● **Task item**
Write out, exactly and only, the lines that run from the top of the records to the line with "- 👨‍💻 Passionate". Include both ends; exclude pictures.

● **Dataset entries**
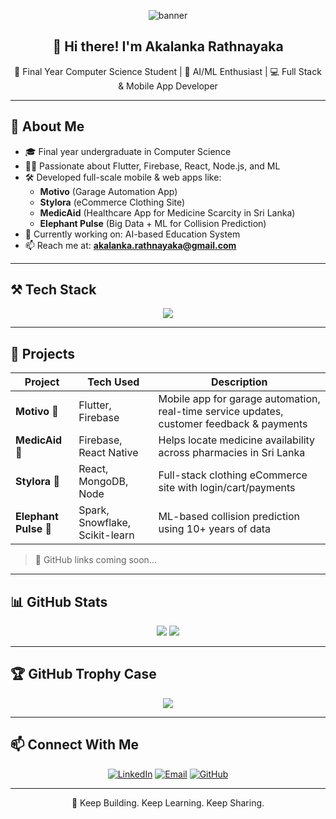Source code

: <!-- Banner Image -->
<p align="center">
  <img src="https://capsule-render.vercel.app/api?type=waving&color=0:43e97b,100:38f9d7&height=220&section=header&text=Akalanka%20Rathnayaka&fontSize=40&fontColor=ffffff&animation=fadeIn" alt="banner"/>
</p>

<!-- Intro -->
<h2 align="center">👋 Hi there! I'm Akalanka Rathnayaka</h2>

<p align="center">
🚀 Final Year Computer Science Student | 🧠 AI/ML Enthusiast | 💻 Full Stack & Mobile App Developer
</p>

---

## 🧠 About Me
- 🎓 Final year undergraduate in Computer Science
- 👨‍💻 Passionate about Flutter, Firebase, React, Node.js, and ML
- 🛠️ Developed full-scale mobile & web apps like:
  - **Motivo** (Garage Automation App)
  - **Stylora** (eCommerce Clothing Site)
  - **MedicAid** (Healthcare App for Medicine Scarcity in Sri Lanka)
  - **Elephant Pulse** (Big Data + ML for Collision Prediction)
- 🔭 Currently working on: AI-based Education System
- 📫 Reach me at: **[akalanka.rathnayaka@gmail.com](mailto:akalanka.rathnayaka@gmail.com)**

---

## ⚒️ Tech Stack

<p align="center">
  <img src="https://skillicons.dev/icons?i=flutter,firebase,dart,react,js,nodejs,mongodb,html,css,python,cpp,git,figma" />
</p>

---

## 📌 Projects

| Project      | Tech Used | Description |
|--------------|-----------|-------------|
| **Motivo** 🚗 | Flutter, Firebase | Mobile app for garage automation, real-time service updates, customer feedback & payments |
| **MedicAid** 💊 | Firebase, React Native | Helps locate medicine availability across pharmacies in Sri Lanka |
| **Stylora** 👗 | React, MongoDB, Node | Full-stack clothing eCommerce site with login/cart/payments |
| **Elephant Pulse** 🐘 | Spark, Snowflake, Scikit-learn | ML-based collision prediction using 10+ years of data |

> 🔗 GitHub links coming soon...

---

## 📊 GitHub Stats

<p align="center">
  <img src="https://github-readme-stats.vercel.app/api?username=AkalankaRathnayaka&show_icons=true&theme=radical" />
  <img src="https://github-readme-stats.vercel.app/api/top-langs/?username=AkalankaRathnayaka&layout=compact&theme=radical" />
</p>

---

## 🏆 GitHub Trophy Case

<p align="center">
  <img src="https://github-profile-trophy.vercel.app/?username=AkalankaRathnayaka&theme=onestar&row=1&column=7" />
</p>

---

## 📫 Connect With Me

<p align="center">
  <a href="https://www.linkedin.com/in/akalanka-rathnayaka" target="_blank"><img alt="LinkedIn" src="https://img.shields.io/badge/LinkedIn-blue?style=flat-square&logo=linkedin"></a>
  <a href="mailto:akalanka.rathnayaka@gmail.com"><img alt="Email" src="https://img.shields.io/badge/Gmail-red?style=flat-square&logo=gmail"></a>
  <a href="https://github.com/AkalankaRathnayaka"><img alt="GitHub" src="https://img.shields.io/badge/GitHub-black?style=flat-square&logo=github"></a>
</p>

---

<p align="center">🧠 Keep Building. Keep Learning. Keep Sharing.</p>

● **The answer**
Source code

: <!-- Banner Image -->
<p align="center">
  <img src="https://capsule-render.vercel.app/api?type=waving&color=0:43e97b,100:38f9d7&height=220&section=header&text=Akalanka%20Rathnayaka&fontSize=40&fontColor=ffffff&animation=fadeIn" alt="banner"/>
</p>

<!-- Intro -->
<h2 align="center">👋 Hi there! I'm Akalanka Rathnayaka</h2>

<p align="center">
🚀 Final Year Computer Science Student | 🧠 AI/ML Enthusiast | 💻 Full Stack & Mobile App Developer
</p>

---

## 🧠 About Me
- 🎓 Final year undergraduate in Computer Science
- 👨‍💻 Passionate about Flutter, Firebase, React, Node.js, and ML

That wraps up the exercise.